Extract all lines from the data beneath that include the word "uparrow".

INPUT: Begin

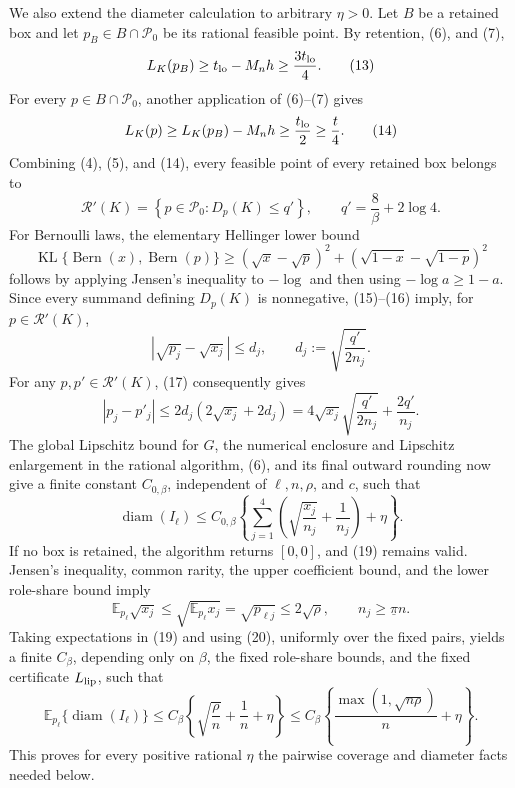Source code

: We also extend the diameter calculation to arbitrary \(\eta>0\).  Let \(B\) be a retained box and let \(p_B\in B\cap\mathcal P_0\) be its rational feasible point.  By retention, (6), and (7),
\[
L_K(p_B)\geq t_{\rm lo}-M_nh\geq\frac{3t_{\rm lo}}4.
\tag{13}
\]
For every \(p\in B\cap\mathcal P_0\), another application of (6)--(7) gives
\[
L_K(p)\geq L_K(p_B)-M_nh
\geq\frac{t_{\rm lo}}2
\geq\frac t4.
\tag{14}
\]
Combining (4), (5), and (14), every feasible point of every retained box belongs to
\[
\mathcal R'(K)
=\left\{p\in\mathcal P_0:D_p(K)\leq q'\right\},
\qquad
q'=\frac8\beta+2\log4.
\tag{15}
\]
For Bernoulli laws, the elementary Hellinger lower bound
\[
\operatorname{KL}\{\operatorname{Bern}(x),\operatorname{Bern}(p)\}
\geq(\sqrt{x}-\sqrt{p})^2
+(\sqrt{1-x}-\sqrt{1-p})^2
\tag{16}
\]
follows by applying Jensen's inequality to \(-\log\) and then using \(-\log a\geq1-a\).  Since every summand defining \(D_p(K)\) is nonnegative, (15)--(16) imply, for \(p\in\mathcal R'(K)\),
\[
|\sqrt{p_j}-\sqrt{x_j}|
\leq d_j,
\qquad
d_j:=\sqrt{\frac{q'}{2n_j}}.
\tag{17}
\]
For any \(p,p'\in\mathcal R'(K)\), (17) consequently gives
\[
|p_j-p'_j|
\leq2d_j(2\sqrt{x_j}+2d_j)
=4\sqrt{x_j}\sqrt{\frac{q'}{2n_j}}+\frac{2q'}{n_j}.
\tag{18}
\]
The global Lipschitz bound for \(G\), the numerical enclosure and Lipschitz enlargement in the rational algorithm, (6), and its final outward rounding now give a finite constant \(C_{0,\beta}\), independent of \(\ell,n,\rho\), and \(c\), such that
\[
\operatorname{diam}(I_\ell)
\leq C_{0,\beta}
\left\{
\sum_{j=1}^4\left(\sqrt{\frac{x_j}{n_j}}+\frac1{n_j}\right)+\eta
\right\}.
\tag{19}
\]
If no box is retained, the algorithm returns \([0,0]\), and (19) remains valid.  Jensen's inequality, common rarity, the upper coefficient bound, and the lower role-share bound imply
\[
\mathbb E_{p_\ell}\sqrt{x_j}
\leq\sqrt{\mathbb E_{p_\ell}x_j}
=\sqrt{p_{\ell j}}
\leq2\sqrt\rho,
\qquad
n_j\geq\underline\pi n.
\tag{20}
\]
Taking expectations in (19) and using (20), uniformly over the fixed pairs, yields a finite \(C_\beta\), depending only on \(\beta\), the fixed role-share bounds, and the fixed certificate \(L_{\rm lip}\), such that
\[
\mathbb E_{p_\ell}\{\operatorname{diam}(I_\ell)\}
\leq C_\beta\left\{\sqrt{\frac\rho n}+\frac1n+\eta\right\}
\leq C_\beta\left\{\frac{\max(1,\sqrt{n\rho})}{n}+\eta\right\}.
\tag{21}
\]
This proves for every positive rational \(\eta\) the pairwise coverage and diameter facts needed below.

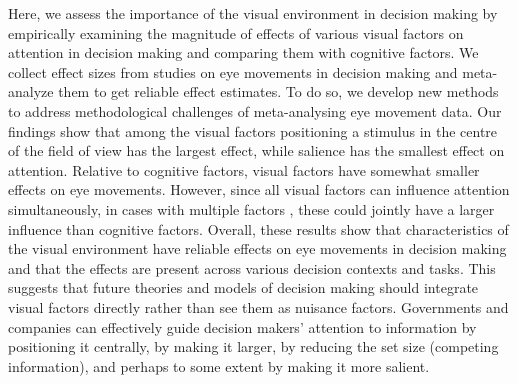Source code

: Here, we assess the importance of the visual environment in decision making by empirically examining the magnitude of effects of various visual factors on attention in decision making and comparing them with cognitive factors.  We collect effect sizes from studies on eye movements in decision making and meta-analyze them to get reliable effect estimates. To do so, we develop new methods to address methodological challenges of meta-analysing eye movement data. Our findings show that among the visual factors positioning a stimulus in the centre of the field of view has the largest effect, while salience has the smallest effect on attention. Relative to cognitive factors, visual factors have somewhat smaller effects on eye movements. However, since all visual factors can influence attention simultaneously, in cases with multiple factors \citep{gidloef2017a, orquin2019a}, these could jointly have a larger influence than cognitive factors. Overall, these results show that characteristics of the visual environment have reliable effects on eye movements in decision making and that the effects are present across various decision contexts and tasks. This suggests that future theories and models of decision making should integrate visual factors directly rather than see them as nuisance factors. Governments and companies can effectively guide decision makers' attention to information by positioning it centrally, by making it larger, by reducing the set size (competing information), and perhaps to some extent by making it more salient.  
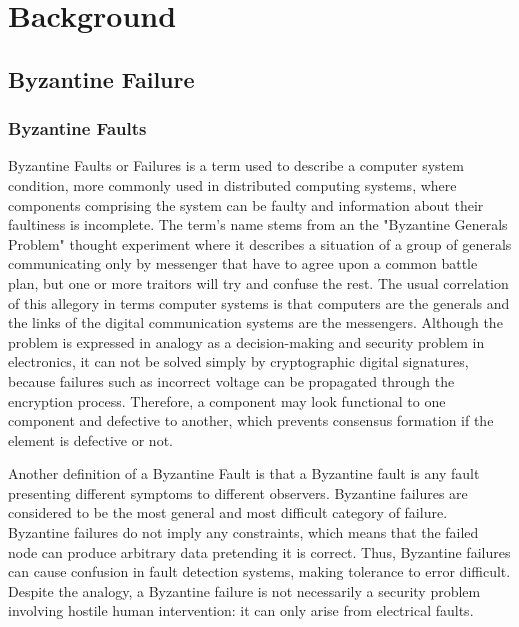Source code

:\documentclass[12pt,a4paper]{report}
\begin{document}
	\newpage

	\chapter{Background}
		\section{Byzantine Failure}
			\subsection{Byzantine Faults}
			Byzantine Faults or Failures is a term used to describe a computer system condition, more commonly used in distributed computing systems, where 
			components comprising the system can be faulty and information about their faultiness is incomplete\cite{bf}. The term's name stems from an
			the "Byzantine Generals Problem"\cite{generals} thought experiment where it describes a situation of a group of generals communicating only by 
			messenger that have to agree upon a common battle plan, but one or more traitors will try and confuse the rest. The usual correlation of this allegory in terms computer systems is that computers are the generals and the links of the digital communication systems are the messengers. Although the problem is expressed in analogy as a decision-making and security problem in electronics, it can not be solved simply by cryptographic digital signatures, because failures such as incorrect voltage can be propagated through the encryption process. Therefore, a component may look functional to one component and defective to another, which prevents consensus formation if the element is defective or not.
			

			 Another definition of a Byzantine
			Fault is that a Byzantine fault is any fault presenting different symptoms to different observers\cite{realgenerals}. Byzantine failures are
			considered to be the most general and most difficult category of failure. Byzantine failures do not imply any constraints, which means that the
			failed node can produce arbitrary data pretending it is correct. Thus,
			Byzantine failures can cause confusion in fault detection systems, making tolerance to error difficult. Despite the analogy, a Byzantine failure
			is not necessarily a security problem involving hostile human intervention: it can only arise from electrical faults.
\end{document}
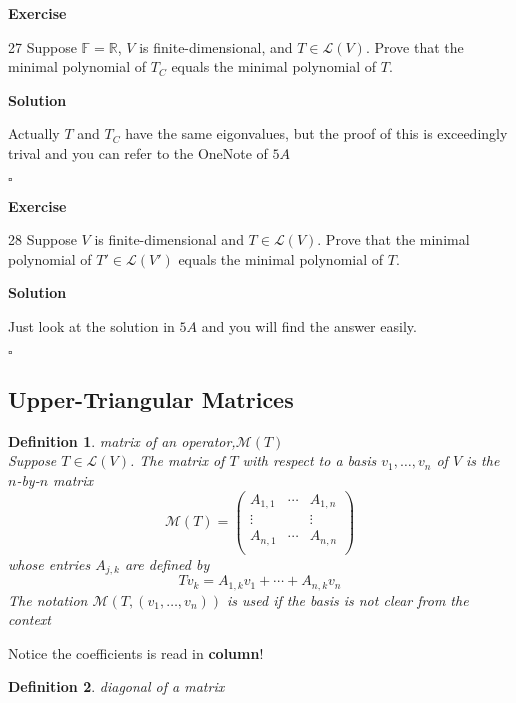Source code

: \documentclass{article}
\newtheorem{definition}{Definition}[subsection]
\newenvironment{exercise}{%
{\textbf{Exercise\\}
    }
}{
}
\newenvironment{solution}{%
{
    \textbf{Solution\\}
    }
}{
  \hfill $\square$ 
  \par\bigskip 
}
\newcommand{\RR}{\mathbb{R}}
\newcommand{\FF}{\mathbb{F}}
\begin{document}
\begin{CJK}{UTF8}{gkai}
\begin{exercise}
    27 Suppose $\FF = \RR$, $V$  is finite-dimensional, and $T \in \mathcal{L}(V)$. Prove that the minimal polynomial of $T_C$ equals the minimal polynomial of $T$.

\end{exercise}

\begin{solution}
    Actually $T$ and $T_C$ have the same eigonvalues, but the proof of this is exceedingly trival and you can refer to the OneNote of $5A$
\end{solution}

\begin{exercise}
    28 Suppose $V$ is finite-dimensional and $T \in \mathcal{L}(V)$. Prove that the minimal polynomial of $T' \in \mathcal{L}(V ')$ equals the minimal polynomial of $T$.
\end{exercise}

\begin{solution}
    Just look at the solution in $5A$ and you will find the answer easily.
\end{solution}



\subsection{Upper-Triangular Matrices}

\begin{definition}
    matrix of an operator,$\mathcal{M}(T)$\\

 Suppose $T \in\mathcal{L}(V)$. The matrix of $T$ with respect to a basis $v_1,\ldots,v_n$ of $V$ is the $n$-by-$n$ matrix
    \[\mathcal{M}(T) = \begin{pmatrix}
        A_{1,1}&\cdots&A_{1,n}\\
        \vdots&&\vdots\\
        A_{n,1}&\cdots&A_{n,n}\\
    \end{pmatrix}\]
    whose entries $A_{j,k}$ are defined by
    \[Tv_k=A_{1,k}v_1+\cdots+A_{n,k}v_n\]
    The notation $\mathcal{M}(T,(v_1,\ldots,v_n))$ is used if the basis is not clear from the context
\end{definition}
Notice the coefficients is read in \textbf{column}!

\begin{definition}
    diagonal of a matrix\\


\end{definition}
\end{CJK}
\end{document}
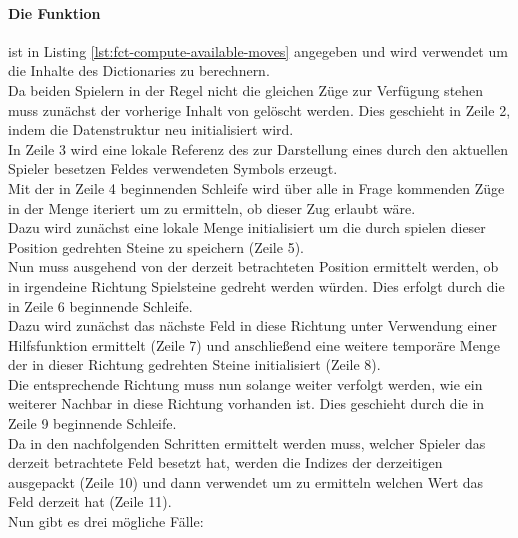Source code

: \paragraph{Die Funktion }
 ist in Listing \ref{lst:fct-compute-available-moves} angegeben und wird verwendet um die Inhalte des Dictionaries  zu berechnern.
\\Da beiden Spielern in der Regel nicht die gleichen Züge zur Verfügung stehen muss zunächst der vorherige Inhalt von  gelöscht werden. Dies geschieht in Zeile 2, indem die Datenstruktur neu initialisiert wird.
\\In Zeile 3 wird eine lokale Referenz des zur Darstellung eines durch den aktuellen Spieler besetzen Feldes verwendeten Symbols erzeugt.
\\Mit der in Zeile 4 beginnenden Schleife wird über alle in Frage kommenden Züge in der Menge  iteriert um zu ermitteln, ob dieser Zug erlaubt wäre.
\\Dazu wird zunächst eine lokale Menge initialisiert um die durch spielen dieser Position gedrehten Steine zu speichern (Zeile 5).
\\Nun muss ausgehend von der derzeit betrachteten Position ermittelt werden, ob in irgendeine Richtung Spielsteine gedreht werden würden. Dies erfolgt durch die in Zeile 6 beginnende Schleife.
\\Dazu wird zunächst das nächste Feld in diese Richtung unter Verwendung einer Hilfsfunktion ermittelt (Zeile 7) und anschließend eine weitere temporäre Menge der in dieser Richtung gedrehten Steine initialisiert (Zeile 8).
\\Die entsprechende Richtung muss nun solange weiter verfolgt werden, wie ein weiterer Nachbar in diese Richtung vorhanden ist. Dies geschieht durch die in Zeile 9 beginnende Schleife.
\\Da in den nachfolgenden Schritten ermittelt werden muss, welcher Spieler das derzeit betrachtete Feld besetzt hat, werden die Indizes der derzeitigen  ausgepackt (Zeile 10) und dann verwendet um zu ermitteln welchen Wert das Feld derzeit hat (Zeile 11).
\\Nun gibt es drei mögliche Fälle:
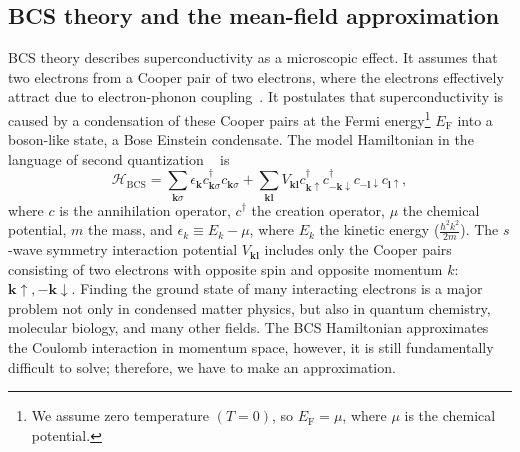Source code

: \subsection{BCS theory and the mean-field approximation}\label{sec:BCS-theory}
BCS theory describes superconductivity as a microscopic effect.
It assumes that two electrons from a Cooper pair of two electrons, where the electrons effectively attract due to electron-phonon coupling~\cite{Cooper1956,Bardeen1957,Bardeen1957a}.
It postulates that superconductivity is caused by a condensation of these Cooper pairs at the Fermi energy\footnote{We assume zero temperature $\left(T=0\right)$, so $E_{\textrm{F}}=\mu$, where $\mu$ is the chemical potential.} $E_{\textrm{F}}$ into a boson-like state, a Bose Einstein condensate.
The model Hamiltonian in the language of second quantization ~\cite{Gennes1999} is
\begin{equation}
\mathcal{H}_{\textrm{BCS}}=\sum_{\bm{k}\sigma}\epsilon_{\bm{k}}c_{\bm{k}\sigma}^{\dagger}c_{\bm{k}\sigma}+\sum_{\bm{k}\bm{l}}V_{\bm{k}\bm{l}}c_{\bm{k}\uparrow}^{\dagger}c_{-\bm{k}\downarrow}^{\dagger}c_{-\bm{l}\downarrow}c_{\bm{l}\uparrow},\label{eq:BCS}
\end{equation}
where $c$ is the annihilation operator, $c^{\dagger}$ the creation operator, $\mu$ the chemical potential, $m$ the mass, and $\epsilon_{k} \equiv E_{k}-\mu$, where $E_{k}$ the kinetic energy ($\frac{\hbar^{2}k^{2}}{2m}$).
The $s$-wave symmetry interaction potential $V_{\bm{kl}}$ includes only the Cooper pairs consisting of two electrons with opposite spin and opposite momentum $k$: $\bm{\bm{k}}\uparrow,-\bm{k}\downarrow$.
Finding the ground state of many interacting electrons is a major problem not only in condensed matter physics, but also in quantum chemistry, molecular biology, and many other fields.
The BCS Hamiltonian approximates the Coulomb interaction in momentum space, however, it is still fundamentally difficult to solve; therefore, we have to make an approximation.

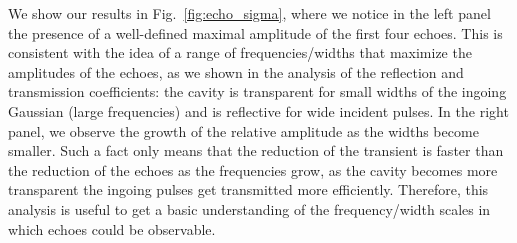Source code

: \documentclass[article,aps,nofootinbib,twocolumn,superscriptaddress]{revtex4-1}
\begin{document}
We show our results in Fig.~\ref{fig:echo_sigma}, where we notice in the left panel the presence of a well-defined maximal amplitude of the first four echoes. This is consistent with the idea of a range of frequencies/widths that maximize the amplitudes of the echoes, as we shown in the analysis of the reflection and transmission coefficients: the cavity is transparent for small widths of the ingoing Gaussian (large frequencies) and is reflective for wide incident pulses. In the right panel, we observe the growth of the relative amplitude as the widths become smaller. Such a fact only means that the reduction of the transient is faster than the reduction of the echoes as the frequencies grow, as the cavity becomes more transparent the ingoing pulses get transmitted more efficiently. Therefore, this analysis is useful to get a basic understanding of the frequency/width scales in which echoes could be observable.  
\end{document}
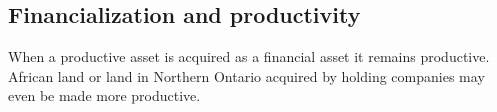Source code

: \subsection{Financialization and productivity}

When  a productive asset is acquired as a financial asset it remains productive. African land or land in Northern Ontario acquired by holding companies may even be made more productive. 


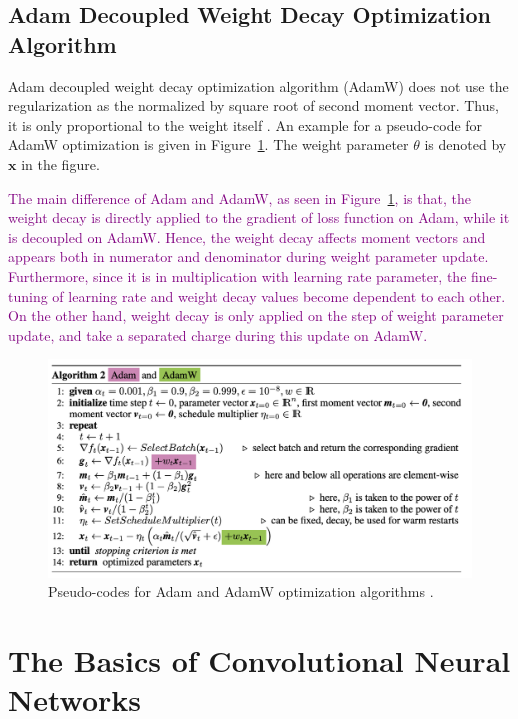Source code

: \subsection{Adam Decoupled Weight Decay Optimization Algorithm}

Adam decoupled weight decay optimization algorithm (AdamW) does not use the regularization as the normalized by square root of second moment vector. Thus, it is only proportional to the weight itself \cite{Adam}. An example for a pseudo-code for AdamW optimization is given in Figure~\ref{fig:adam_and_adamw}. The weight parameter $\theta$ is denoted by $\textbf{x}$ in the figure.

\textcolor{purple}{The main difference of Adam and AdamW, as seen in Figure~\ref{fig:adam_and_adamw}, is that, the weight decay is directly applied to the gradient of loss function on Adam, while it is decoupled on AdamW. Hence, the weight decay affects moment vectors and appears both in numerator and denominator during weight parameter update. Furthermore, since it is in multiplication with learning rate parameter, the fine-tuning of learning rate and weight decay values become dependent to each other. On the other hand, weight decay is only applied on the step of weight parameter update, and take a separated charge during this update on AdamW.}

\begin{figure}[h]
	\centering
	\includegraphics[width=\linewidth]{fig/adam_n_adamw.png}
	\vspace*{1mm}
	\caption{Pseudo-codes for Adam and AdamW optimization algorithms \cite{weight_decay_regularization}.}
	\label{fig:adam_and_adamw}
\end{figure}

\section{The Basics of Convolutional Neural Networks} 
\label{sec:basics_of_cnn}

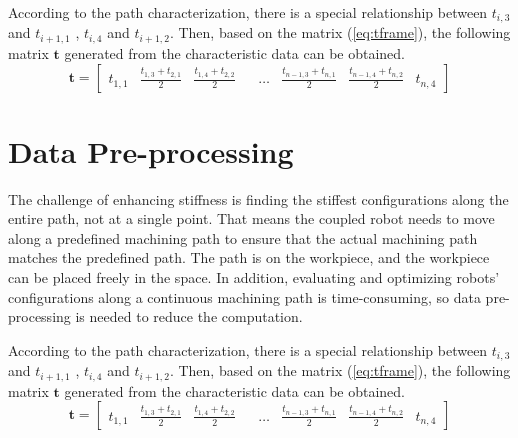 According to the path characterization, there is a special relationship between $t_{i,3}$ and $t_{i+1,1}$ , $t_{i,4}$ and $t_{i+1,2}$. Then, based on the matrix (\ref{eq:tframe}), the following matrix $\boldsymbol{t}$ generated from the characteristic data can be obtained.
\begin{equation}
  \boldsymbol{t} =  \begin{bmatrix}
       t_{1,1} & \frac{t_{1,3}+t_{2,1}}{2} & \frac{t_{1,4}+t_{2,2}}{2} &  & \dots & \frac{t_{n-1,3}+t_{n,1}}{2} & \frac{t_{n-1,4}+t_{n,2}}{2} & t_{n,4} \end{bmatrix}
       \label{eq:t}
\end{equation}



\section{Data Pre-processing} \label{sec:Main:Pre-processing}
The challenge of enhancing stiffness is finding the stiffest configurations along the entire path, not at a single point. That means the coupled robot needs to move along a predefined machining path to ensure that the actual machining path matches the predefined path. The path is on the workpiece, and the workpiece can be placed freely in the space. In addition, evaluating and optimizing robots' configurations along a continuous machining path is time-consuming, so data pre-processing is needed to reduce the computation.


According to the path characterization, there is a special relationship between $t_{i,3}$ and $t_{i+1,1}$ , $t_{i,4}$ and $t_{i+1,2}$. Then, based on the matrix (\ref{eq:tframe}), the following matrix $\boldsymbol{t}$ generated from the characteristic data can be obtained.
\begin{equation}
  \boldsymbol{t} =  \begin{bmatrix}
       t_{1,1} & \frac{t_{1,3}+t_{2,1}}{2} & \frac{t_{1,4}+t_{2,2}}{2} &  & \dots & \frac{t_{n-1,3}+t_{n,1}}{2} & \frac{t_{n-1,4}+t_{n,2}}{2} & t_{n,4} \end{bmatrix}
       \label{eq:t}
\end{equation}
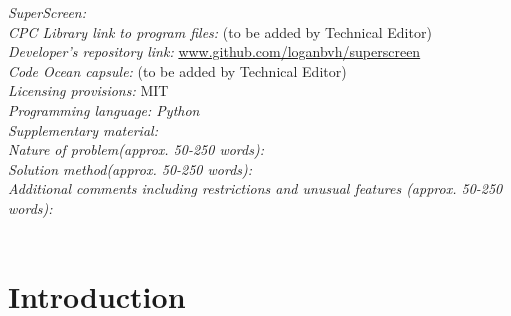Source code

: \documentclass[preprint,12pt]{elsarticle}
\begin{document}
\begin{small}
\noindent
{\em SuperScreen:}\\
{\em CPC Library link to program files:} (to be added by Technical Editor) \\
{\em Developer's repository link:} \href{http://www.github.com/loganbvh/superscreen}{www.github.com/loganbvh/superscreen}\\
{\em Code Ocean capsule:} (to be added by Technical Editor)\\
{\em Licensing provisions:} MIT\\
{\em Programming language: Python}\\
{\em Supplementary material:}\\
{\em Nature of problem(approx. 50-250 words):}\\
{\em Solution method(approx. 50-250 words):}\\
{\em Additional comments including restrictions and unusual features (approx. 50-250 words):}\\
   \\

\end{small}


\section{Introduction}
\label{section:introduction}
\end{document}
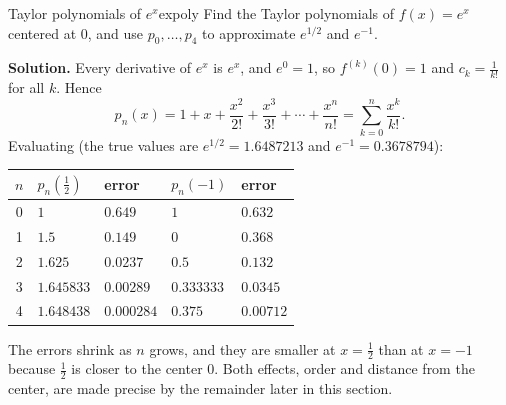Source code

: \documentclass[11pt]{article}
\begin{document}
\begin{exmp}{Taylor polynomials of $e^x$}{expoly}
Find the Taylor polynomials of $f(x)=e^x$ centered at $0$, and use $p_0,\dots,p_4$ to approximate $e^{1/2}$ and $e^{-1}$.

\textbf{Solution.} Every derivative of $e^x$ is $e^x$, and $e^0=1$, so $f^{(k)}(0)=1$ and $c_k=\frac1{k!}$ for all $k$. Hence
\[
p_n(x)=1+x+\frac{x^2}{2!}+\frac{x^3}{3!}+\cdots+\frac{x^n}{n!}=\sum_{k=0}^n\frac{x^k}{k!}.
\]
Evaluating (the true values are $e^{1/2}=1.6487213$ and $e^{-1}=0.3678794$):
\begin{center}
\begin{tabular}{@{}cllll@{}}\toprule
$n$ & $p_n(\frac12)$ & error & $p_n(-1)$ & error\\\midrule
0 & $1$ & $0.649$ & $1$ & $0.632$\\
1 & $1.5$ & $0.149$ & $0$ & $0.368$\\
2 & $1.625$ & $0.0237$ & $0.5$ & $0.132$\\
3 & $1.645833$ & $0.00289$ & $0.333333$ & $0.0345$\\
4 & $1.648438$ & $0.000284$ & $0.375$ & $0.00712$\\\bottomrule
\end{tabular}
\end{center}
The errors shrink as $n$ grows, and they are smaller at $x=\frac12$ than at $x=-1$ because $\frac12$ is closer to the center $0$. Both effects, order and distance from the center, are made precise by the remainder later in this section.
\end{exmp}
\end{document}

INPUT: End

# [WRITTEN ANSWER]
\mathcal{H}_{\textrm{BCS}}=\sum_{\bm{k}\sigma}\epsilon_{\bm{k}}c_{\bm{k}\sigma}^{\dagger}c_{\bm{k}\sigma}+\sum_{\bm{k}\bm{l}}V_{\bm{k}\bm{l}}c_{\bm{k}\uparrow}^{\dagger}c_{-\bm{k}\downarrow}^{\dagger}c_{-\bm{l}\downarrow}c_{\bm{l}\uparrow},\label{eq:BCS}
The $s$-wave symmetry interaction potential $V_{\bm{kl}}$ includes only the Cooper pairs consisting of two electrons with opposite spin and opposite momentum $k$: $\bm{\bm{k}}\uparrow,-\bm{k}\downarrow$.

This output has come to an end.